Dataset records
◇ ◇ ◇ ◇ ◇

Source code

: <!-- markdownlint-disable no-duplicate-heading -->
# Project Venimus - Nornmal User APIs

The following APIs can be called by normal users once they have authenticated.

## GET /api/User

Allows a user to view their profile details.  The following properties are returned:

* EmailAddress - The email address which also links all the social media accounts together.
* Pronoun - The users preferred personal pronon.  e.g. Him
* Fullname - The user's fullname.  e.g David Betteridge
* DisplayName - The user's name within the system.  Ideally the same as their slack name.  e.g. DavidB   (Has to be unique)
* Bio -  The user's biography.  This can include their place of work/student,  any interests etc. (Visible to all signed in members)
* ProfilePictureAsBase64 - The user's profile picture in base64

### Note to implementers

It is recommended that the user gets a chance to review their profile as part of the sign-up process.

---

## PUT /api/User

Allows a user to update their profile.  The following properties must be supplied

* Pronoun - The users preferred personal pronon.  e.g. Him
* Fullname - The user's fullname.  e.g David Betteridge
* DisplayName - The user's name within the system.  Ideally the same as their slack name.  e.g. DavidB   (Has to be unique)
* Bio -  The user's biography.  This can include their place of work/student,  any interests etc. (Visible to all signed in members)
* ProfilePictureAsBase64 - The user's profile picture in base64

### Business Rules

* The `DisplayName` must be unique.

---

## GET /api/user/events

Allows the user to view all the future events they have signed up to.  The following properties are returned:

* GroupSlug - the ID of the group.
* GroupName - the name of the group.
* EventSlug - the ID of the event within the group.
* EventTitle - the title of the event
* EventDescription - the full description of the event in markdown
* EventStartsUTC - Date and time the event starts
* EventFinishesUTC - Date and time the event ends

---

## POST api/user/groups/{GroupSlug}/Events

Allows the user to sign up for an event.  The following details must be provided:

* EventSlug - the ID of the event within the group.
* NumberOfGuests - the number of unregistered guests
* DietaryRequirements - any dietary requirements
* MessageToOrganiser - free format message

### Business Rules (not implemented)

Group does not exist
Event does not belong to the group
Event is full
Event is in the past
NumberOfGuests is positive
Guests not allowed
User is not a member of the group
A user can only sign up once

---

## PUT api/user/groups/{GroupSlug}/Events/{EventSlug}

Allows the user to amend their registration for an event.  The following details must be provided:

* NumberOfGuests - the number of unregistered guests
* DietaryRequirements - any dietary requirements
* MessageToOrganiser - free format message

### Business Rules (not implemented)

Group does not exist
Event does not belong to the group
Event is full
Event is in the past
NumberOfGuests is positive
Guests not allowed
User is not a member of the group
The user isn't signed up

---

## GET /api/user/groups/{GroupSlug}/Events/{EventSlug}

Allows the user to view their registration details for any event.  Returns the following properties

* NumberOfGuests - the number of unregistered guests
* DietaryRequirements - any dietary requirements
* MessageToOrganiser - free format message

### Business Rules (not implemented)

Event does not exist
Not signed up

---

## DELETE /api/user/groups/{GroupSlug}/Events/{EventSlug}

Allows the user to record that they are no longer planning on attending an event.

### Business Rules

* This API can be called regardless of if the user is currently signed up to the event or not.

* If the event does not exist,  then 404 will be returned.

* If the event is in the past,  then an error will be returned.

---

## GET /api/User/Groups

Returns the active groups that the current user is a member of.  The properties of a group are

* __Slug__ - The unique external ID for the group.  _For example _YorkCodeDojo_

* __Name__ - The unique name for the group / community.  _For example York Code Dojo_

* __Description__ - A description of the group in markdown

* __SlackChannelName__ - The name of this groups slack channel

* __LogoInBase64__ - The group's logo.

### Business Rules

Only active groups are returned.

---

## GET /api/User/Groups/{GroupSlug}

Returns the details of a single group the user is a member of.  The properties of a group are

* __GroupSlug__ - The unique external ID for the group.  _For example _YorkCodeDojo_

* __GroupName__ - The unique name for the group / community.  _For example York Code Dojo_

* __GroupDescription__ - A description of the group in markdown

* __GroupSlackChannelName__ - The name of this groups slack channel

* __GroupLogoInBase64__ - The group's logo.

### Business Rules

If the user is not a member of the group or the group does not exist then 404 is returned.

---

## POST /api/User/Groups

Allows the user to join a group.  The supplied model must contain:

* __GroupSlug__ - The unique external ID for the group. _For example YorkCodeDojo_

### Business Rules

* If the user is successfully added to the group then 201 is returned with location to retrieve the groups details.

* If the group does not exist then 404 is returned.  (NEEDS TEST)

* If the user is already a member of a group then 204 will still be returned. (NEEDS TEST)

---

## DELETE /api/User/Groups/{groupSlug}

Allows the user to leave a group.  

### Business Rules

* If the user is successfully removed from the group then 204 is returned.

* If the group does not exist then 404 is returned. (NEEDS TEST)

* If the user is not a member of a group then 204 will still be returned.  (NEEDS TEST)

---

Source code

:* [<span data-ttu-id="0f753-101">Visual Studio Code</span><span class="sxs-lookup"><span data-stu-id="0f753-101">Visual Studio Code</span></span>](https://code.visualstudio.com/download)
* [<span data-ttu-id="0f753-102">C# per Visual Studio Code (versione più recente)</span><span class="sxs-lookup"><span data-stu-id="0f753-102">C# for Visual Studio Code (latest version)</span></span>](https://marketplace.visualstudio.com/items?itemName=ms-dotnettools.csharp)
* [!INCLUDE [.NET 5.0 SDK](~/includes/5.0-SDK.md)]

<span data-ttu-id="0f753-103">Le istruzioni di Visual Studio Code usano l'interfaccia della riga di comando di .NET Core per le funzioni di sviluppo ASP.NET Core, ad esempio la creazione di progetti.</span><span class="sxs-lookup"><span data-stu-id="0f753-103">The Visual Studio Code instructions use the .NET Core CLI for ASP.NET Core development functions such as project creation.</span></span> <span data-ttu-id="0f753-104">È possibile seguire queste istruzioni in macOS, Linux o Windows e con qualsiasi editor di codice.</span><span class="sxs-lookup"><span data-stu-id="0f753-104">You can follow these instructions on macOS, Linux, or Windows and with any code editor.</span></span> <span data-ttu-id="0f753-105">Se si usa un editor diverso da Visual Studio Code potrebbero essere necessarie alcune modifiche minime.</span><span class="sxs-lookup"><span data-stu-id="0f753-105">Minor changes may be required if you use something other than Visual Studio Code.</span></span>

◇ ◇ ◇ ◇ ◇

• [Task prompt]: The lines above should be printed again, exactly as they are.

• [Response box]:
Source code

: <!-- markdownlint-disable no-duplicate-heading -->
# Project Venimus - Nornmal User APIs

The following APIs can be called by normal users once they have authenticated.

## GET /api/User

Allows a user to view their profile details.  The following properties are returned:

* EmailAddress - The email address which also links all the social media accounts together.
* Pronoun - The users preferred personal pronon.  e.g. Him
* Fullname - The user's fullname.  e.g David Betteridge
* DisplayName - The user's name within the system.  Ideally the same as their slack name.  e.g. DavidB   (Has to be unique)
* Bio -  The user's biography.  This can include their place of work/student,  any interests etc. (Visible to all signed in members)
* ProfilePictureAsBase64 - The user's profile picture in base64

### Note to implementers

It is recommended that the user gets a chance to review their profile as part of the sign-up process.

---

## PUT /api/User

Allows a user to update their profile.  The following properties must be supplied

* Pronoun - The users preferred personal pronon.  e.g. Him
* Fullname - The user's fullname.  e.g David Betteridge
* DisplayName - The user's name within the system.  Ideally the same as their slack name.  e.g. DavidB   (Has to be unique)
* Bio -  The user's biography.  This can include their place of work/student,  any interests etc. (Visible to all signed in members)
* ProfilePictureAsBase64 - The user's profile picture in base64

### Business Rules

* The `DisplayName` must be unique.

---

## GET /api/user/events

Allows the user to view all the future events they have signed up to.  The following properties are returned:

* GroupSlug - the ID of the group.
* GroupName - the name of the group.
* EventSlug - the ID of the event within the group.
* EventTitle - the title of the event
* EventDescription - the full description of the event in markdown
* EventStartsUTC - Date and time the event starts
* EventFinishesUTC - Date and time the event ends

---

## POST api/user/groups/{GroupSlug}/Events

Allows the user to sign up for an event.  The following details must be provided:

* EventSlug - the ID of the event within the group.
* NumberOfGuests - the number of unregistered guests
* DietaryRequirements - any dietary requirements
* MessageToOrganiser - free format message

### Business Rules (not implemented)

Group does not exist
Event does not belong to the group
Event is full
Event is in the past
NumberOfGuests is positive
Guests not allowed
User is not a member of the group
A user can only sign up once

---

## PUT api/user/groups/{GroupSlug}/Events/{EventSlug}

Allows the user to amend their registration for an event.  The following details must be provided:

* NumberOfGuests - the number of unregistered guests
* DietaryRequirements - any dietary requirements
* MessageToOrganiser - free format message

### Business Rules (not implemented)

Group does not exist
Event does not belong to the group
Event is full
Event is in the past
NumberOfGuests is positive
Guests not allowed
User is not a member of the group
The user isn't signed up

---

## GET /api/user/groups/{GroupSlug}/Events/{EventSlug}

Allows the user to view their registration details for any event.  Returns the following properties

* NumberOfGuests - the number of unregistered guests
* DietaryRequirements - any dietary requirements
* MessageToOrganiser - free format message

### Business Rules (not implemented)

Event does not exist
Not signed up

---

## DELETE /api/user/groups/{GroupSlug}/Events/{EventSlug}

Allows the user to record that they are no longer planning on attending an event.

### Business Rules

* This API can be called regardless of if the user is currently signed up to the event or not.

* If the event does not exist,  then 404 will be returned.

* If the event is in the past,  then an error will be returned.

---

## GET /api/User/Groups

Returns the active groups that the current user is a member of.  The properties of a group are

* __Slug__ - The unique external ID for the group.  _For example _YorkCodeDojo_

* __Name__ - The unique name for the group / community.  _For example York Code Dojo_

* __Description__ - A description of the group in markdown

* __SlackChannelName__ - The name of this groups slack channel

* __LogoInBase64__ - The group's logo.

### Business Rules

Only active groups are returned.

---

## GET /api/User/Groups/{GroupSlug}

Returns the details of a single group the user is a member of.  The properties of a group are

* __GroupSlug__ - The unique external ID for the group.  _For example _YorkCodeDojo_

* __GroupName__ - The unique name for the group / community.  _For example York Code Dojo_

* __GroupDescription__ - A description of the group in markdown

* __GroupSlackChannelName__ - The name of this groups slack channel

* __GroupLogoInBase64__ - The group's logo.

### Business Rules

If the user is not a member of the group or the group does not exist then 404 is returned.

---

## POST /api/User/Groups

Allows the user to join a group.  The supplied model must contain:

* __GroupSlug__ - The unique external ID for the group. _For example YorkCodeDojo_

### Business Rules

* If the user is successfully added to the group then 201 is returned with location to retrieve the groups details.

* If the group does not exist then 404 is returned.  (NEEDS TEST)

* If the user is already a member of a group then 204 will still be returned. (NEEDS TEST)

---

## DELETE /api/User/Groups/{groupSlug}

Allows the user to leave a group.  

### Business Rules

* If the user is successfully removed from the group then 204 is returned.

* If the group does not exist then 404 is returned. (NEEDS TEST)

* If the user is not a member of a group then 204 will still be returned.  (NEEDS TEST)

---

Source code

:* [<span data-ttu-id="0f753-101">Visual Studio Code</span><span class="sxs-lookup"><span data-stu-id="0f753-101">Visual Studio Code</span></span>](https://code.visualstudio.com/download)
* [<span data-ttu-id="0f753-102">C# per Visual Studio Code (versione più recente)</span><span class="sxs-lookup"><span data-stu-id="0f753-102">C# for Visual Studio Code (latest version)</span></span>](https://marketplace.visualstudio.com/items?itemName=ms-dotnettools.csharp)
* [!INCLUDE [.NET 5.0 SDK](~/includes/5.0-SDK.md)]

<span data-ttu-id="0f753-103">Le istruzioni di Visual Studio Code usano l'interfaccia della riga di comando di .NET Core per le funzioni di sviluppo ASP.NET Core, ad esempio la creazione di progetti.</span><span class="sxs-lookup"><span data-stu-id="0f753-103">The Visual Studio Code instructions use the .NET Core CLI for ASP.NET Core development functions such as project creation.</span></span> <span data-ttu-id="0f753-104">È possibile seguire queste istruzioni in macOS, Linux o Windows e con qualsiasi editor di codice.</span><span class="sxs-lookup"><span data-stu-id="0f753-104">You can follow these instructions on macOS, Linux, or Windows and with any code editor.</span></span> <span data-ttu-id="0f753-105">Se si usa un editor diverso da Visual Studio Code potrebbero essere necessarie alcune modifiche minime.</span><span class="sxs-lookup"><span data-stu-id="0f753-105">Minor changes may be required if you use something other than Visual Studio Code.</span></span>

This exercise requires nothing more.